### [Assignment]
Down to the last line, repeat the entries exactly and drop any image.
Start of Data for review
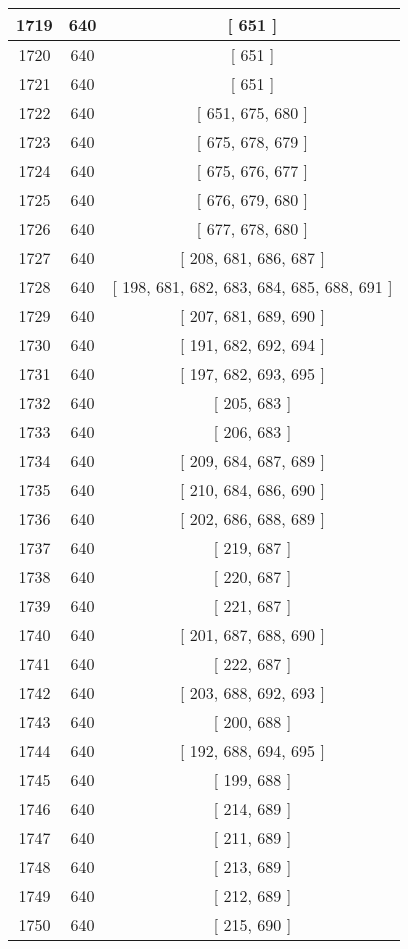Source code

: \begin{center}
\begin{longtable}[H]{|| c c c ||}
1719 & 640 & [ 651 ] \\ 
\hline
1720 & 640 & [ 651 ] \\ 
\hline
1721 & 640 & [ 651 ] \\ 
\hline
1722 & 640 & [ 651, 675, 680 ] \\ 
\hline
1723 & 640 & [ 675, 678, 679 ] \\ 
\hline
1724 & 640 & [ 675, 676, 677 ] \\ 
\hline
1725 & 640 & [ 676, 679, 680 ] \\ 
\hline
1726 & 640 & [ 677, 678, 680 ] \\ 
\hline
1727 & 640 & [ 208, 681, 686, 687 ] \\ 
\hline
1728 & 640 & [ 198, 681, 682, 683, 684, 685, 688, 691 ] \\ 
\hline
1729 & 640 & [ 207, 681, 689, 690 ] \\ 
\hline
1730 & 640 & [ 191, 682, 692, 694 ] \\ 
\hline
1731 & 640 & [ 197, 682, 693, 695 ] \\ 
\hline
1732 & 640 & [ 205, 683 ] \\ 
\hline
1733 & 640 & [ 206, 683 ] \\ 
\hline
1734 & 640 & [ 209, 684, 687, 689 ] \\ 
\hline
1735 & 640 & [ 210, 684, 686, 690 ] \\ 
\hline
1736 & 640 & [ 202, 686, 688, 689 ] \\ 
\hline
1737 & 640 & [ 219, 687 ] \\ 
\hline
1738 & 640 & [ 220, 687 ] \\ 
\hline
1739 & 640 & [ 221, 687 ] \\ 
\hline
1740 & 640 & [ 201, 687, 688, 690 ] \\ 
\hline
1741 & 640 & [ 222, 687 ] \\ 
\hline
1742 & 640 & [ 203, 688, 692, 693 ] \\ 
\hline
1743 & 640 & [ 200, 688 ] \\ 
\hline
1744 & 640 & [ 192, 688, 694, 695 ] \\ 
\hline
1745 & 640 & [ 199, 688 ] \\ 
\hline
1746 & 640 & [ 214, 689 ] \\ 
\hline
1747 & 640 & [ 211, 689 ] \\ 
\hline
1748 & 640 & [ 213, 689 ] \\ 
\hline
1749 & 640 & [ 212, 689 ] \\ 
\hline
1750 & 640 & [ 215, 690 ] \\ 
\hline

\end{longtable}
\end{center}
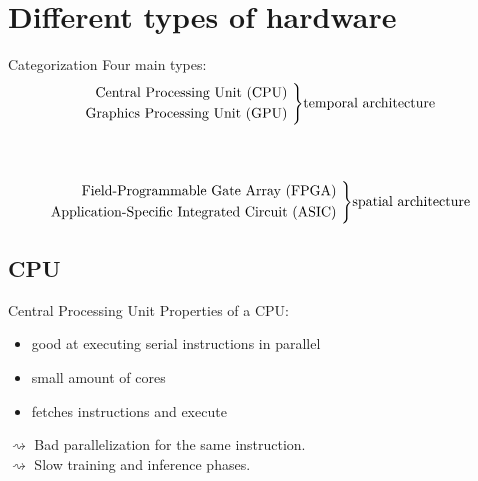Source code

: \documentclass[en]{sdqbeamer}
\newenvironment{rcases}
{\left.\begin{aligned}}
	{\end{aligned}\right\rbrace}
\begin{document}
	\section{Different types of hardware}
	\begin{frame}{Categorization}
		Four main types:
		\\
		\[
		\begin{rcases}
			\text{Central Processing Unit (CPU) } \\
			\text{Graphics Processing Unit (GPU) } 
		\end{rcases} \text{temporal architecture}
		\]
		\\
		\quad
		\\
		\[
		\begin{rcases}
			\text{Field-Programmable Gate Array (FPGA) } \\
			\text{Application-Specific Integrated Circuit (ASIC) }
		\end{rcases} \text{spatial architecture}
		\]
	\end{frame}
	
	\subsection{CPU}
	\begin{frame}{Central Processing Unit}
		Properties of a CPU:
		\begin{itemize}
			\item good at executing serial instructions in parallel
			\item small amount of cores
			\item fetches instructions and execute
		\end{itemize}
		$\rightsquigarrow$ Bad parallelization for the same instruction.\\ $\rightsquigarrow$ Slow training and inference phases. \cite{capra2020updated}
	\end{frame}
	
\end{document}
End of Data for review
### [Response area]
Source code

: \begin{center}
\begin{longtable}[H]{|| c c c ||}
1719 & 640 & [ 651 ] \\ 
\hline
1720 & 640 & [ 651 ] \\ 
\hline
1721 & 640 & [ 651 ] \\ 
\hline
1722 & 640 & [ 651, 675, 680 ] \\ 
\hline
1723 & 640 & [ 675, 678, 679 ] \\ 
\hline
1724 & 640 & [ 675, 676, 677 ] \\ 
\hline
1725 & 640 & [ 676, 679, 680 ] \\ 
\hline
1726 & 640 & [ 677, 678, 680 ] \\ 
\hline
1727 & 640 & [ 208, 681, 686, 687 ] \\ 
\hline
1728 & 640 & [ 198, 681, 682, 683, 684, 685, 688, 691 ] \\ 
\hline
1729 & 640 & [ 207, 681, 689, 690 ] \\ 
\hline
1730 & 640 & [ 191, 682, 692, 694 ] \\ 
\hline
1731 & 640 & [ 197, 682, 693, 695 ] \\ 
\hline
1732 & 640 & [ 205, 683 ] \\ 
\hline
1733 & 640 & [ 206, 683 ] \\ 
\hline
1734 & 640 & [ 209, 684, 687, 689 ] \\ 
\hline
1735 & 640 & [ 210, 684, 686, 690 ] \\ 
\hline
1736 & 640 & [ 202, 686, 688, 689 ] \\ 
\hline
1737 & 640 & [ 219, 687 ] \\ 
\hline
1738 & 640 & [ 220, 687 ] \\ 
\hline
1739 & 640 & [ 221, 687 ] \\ 
\hline
1740 & 640 & [ 201, 687, 688, 690 ] \\ 
\hline
1741 & 640 & [ 222, 687 ] \\ 
\hline
1742 & 640 & [ 203, 688, 692, 693 ] \\ 
\hline
1743 & 640 & [ 200, 688 ] \\ 
\hline
1744 & 640 & [ 192, 688, 694, 695 ] \\ 
\hline
1745 & 640 & [ 199, 688 ] \\ 
\hline
1746 & 640 & [ 214, 689 ] \\ 
\hline
1747 & 640 & [ 211, 689 ] \\ 
\hline
1748 & 640 & [ 213, 689 ] \\ 
\hline
1749 & 640 & [ 212, 689 ] \\ 
\hline
1750 & 640 & [ 215, 690 ] \\ 
\hline

\end{longtable}
\end{center}
Source code

: \documentclass[en]{sdqbeamer}
\newenvironment{rcases}
{\left.\begin{aligned}}
	{\end{aligned}\right\rbrace}
\begin{document}
	\section{Different types of hardware}
	\begin{frame}{Categorization}
		Four main types:
		\\
		\[
		\begin{rcases}
			\text{Central Processing Unit (CPU) } \\
			\text{Graphics Processing Unit (GPU) } 
		\end{rcases} \text{temporal architecture}
		\]
		\\
		\quad
		\\
		\[
		\begin{rcases}
			\text{Field-Programmable Gate Array (FPGA) } \\
			\text{Application-Specific Integrated Circuit (ASIC) }
		\end{rcases} \text{spatial architecture}
		\]
	\end{frame}
	
	\subsection{CPU}
	\begin{frame}{Central Processing Unit}
		Properties of a CPU:
		\begin{itemize}
			\item good at executing serial instructions in parallel
			\item small amount of cores
			\item fetches instructions and execute
		\end{itemize}
		$\rightsquigarrow$ Bad parallelization for the same instruction.\\ $\rightsquigarrow$ Slow training and inference phases. \cite{capra2020updated}
	\end{frame}
	
\end{document}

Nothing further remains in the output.